By Stephen Schenck | March 27, 2012 9:52 PM
Ever since Apple released the 2012 edition of its iPad, we’ve been hearing about little issues with it. First there were the complaints that the tablet was getting too hot during operation, and then we looked at reports of WiFi connectivity problems. The latest finger to be pointed at the iPad claims that the device doesn’t charge properly, and it reports having a 100% full charge before reaching its actual capacity. Today, Apple has finally commented on the issue, hoping to explain away any concerns.
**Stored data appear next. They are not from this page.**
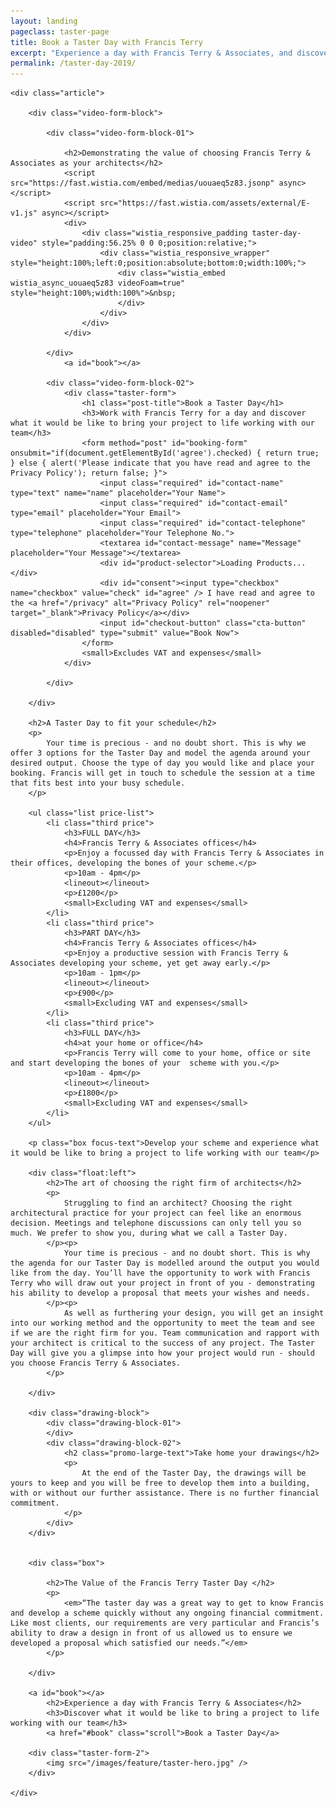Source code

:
 ```yaml
---
layout: landing
pageclass: taster-page
title: Book a Taster Day with Francis Terry
excerpt: "Experience a day with Francis Terry & Associates, and discover what it would be like to bring a project to life working with our team."
permalink: /taster-day-2019/
---
```

<div class="wrapper taster-day">

	<div class="article">
			
		<div class="video-form-block">
		
			<div class="video-form-block-01">	
				
				<h2>Demonstrating the value of choosing Francis Terry & Associates as your architects</h2>
				<script src="https://fast.wistia.com/embed/medias/uouaeq5z83.jsonp" async></script>
				<script src="https://fast.wistia.com/assets/external/E-v1.js" async></script>
				<div>
					<div class="wistia_responsive_padding taster-day-video" style="padding:56.25% 0 0 0;position:relative;">
						<div class="wistia_responsive_wrapper" style="height:100%;left:0;position:absolute;bottom:0;width:100%;">
							<div class="wistia_embed wistia_async_uouaeq5z83 videoFoam=true" style="height:100%;width:100%">&nbsp;
							</div>
						</div>
					</div>
				</div>				
			
			</div>
				<a id="book"></a>
			
			<div class="video-form-block-02">
				<div class="taster-form">
					<h1 class="post-title">Book a Taster Day</h1>
					<h3>Work with Francis Terry for a day and discover what it would be like to bring your project to life working with our team</h3>
					<form method="post" id="booking-form" onsubmit="if(document.getElementById('agree').checked) { return true; } else { alert('Please indicate that you have read and agree to the Privacy Policy'); return false; }">
					    <input class="required" id="contact-name" type="text" name="name" placeholder="Your Name">
					    <input class="required" id="contact-email" type="email" placeholder="Your Email">
						<input class="required" id="contact-telephone" type="telephone" placeholder="Your Telephone No.">
					    <textarea id="contact-message" name="Message" placeholder="Your Message"></textarea>
						<div id="product-selector">Loading Products...</div>
						<div id="consent"><input type="checkbox" name="checkbox" value="check" id="agree" /> I have read and agree to the <a href="/privacy" alt="Privacy Policy" rel="noopener" target="_blank">Privacy Policy</a></div>
					    <input id="checkout-button" class="cta-button" disabled="disabled" type="submit" value="Book Now">
					</form>
					<small>Excludes VAT and expenses</small>
				</div>
				
			</div>
			
		</div>
				
		<h2>A Taster Day to fit your schedule</h2>
		<p>
			Your time is precious - and no doubt short. This is why we offer 3 options for the Taster Day and model the agenda around your desired output. Choose the type of day you would like and place your booking. Francis will get in touch to schedule the session at a time that fits best into your busy schedule.  
		</p>

		<ul class="list price-list">
			<li class="third price">
				<h3>FULL DAY</h3>
				<h4>Francis Terry & Associates offices</h4>
				<p>Enjoy a focussed day with Francis Terry & Associates in their offices, developing the bones of your scheme.</p>
				<p>10am - 4pm</p>
				<lineout></lineout>
				<p>£1200</p>
				<small>Excluding VAT and expenses</small>
			</li>
			<li class="third price">
				<h3>PART DAY</h3>
				<h4>Francis Terry & Associates offices</h4>
				<p>Enjoy a productive session with Francis Terry & Associates developing your scheme, yet get away early.</p>
				<p>10am - 1pm</p>
				<lineout></lineout>
				<p>£900</p>
				<small>Excluding VAT and expenses</small>
			</li>
			<li class="third price">
				<h3>FULL DAY</h3>
				<h4>at your home or office</h4>
				<p>Francis Terry will come to your home, office or site and start developing the bones of your  scheme with you.</p>
				<p>10am - 4pm</p>
				<lineout></lineout>
				<p>£1800</p>
				<small>Excluding VAT and expenses</small>
			</li>
		</ul>
			
		<p class="box focus-text">Develop your scheme and experience what it would be like to bring a project to life working with our team</p>
		
		<div class="float:left">
			<h2>The art of choosing the right firm of architects</h2>
			<p>
				Struggling to find an architect? Choosing the right architectural practice for your project can feel like an enormous decision. Meetings and telephone discussions can only tell you so much. We prefer to show you, during what we call a Taster Day.
			</p><p>
				Your time is precious - and no doubt short. This is why the agenda for our Taster Day is modelled around the output you would  like from the day. You’ll have the opportunity to work with Francis Terry who will draw out your project in front of you - demonstrating his ability to develop a proposal that meets your wishes and needs. 
			</p><p>
				As well as furthering your design, you will get an insight into our working method and the opportunity to meet the team and see if we are the right firm for you. Team communication and rapport with your architect is critical to the success of any project. The Taster Day will give you a glimpse into how your project would run - should you choose Francis Terry & Associates. 
			</p>
		
		</div>
		
		<div class="drawing-block">
			<div class="drawing-block-01">
			</div>
			<div class="drawing-block-02">
				<h2 class="promo-large-text">Take home your drawings</h2>
				<p>
					At the end of the Taster Day, the drawings will be yours to keep and you will be free to develop them into a building, with or without our further assistance. There is no further financial commitment.
				</p>
			</div>
		</div>
			
		
		<div class="box">

			<h2>The Value of the Francis Terry Taster Day </h2>
			<p>
				<em>“The taster day was a great way to get to know Francis and develop a scheme quickly without any ongoing financial commitment. Like most clients, our requirements are very particular and Francis’s ability to draw a design in front of us allowed us to ensure we developed a proposal which satisfied our needs.”</em>
			</p>
				
		</div>
			
		<a id="book"></a>
			<h2>Experience a day with Francis Terry & Associates</h2>
			<h3>Discover what it would be like to bring a project to life working with our team</h3>
			<a href="#book" class="scroll">Book a Taster Day</a>
			
		<div class="taster-form-2">
			<img src="/images/feature/taster-hero.jpg" />
		</div>
			
	</div>
	
</div>

<script type="text/javascript">
    var api_url = '{{ site.data.api.url | default: "https://ftanda.co.uk/api" }}';
    var api_stripe_key = '{{ site.data.api.stripe_key | pk_test_UeSvUeIabOSxYzN6b4QejXoi }}';
</script>
<script src="https://checkout.stripe.com/checkout.js"></script>
<script src="/js/stripe/index.js?{{ site.time | date: '%s%N' }}" type="text/javascript"></script>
Apple admits that the new iPad falsely reports a 100% charge, but this is apparently a knowing design decision, and one that’s shared with other iOS products. The idea is to have the tablet report having a full charge when it’s almost there, and then to continue charging up to the actual capacity of the battery. At that point, the tablet will start consuming battery power until it hits that fake 100% mark again, after which it will charge back up to maximum. The idea is to have the tablet floating right above that 100% point, so when you finally do unplug your iPad, you’re not doing so while it’s showing a 98% or 99% charge.
This is a very Apple-sounding explanation, withholding a little bit of information from your users and focusing on a worry-free user experience, instead. Apple explains it kept users in the dark about these charging specifics so it wouldn’t distract or confuse them.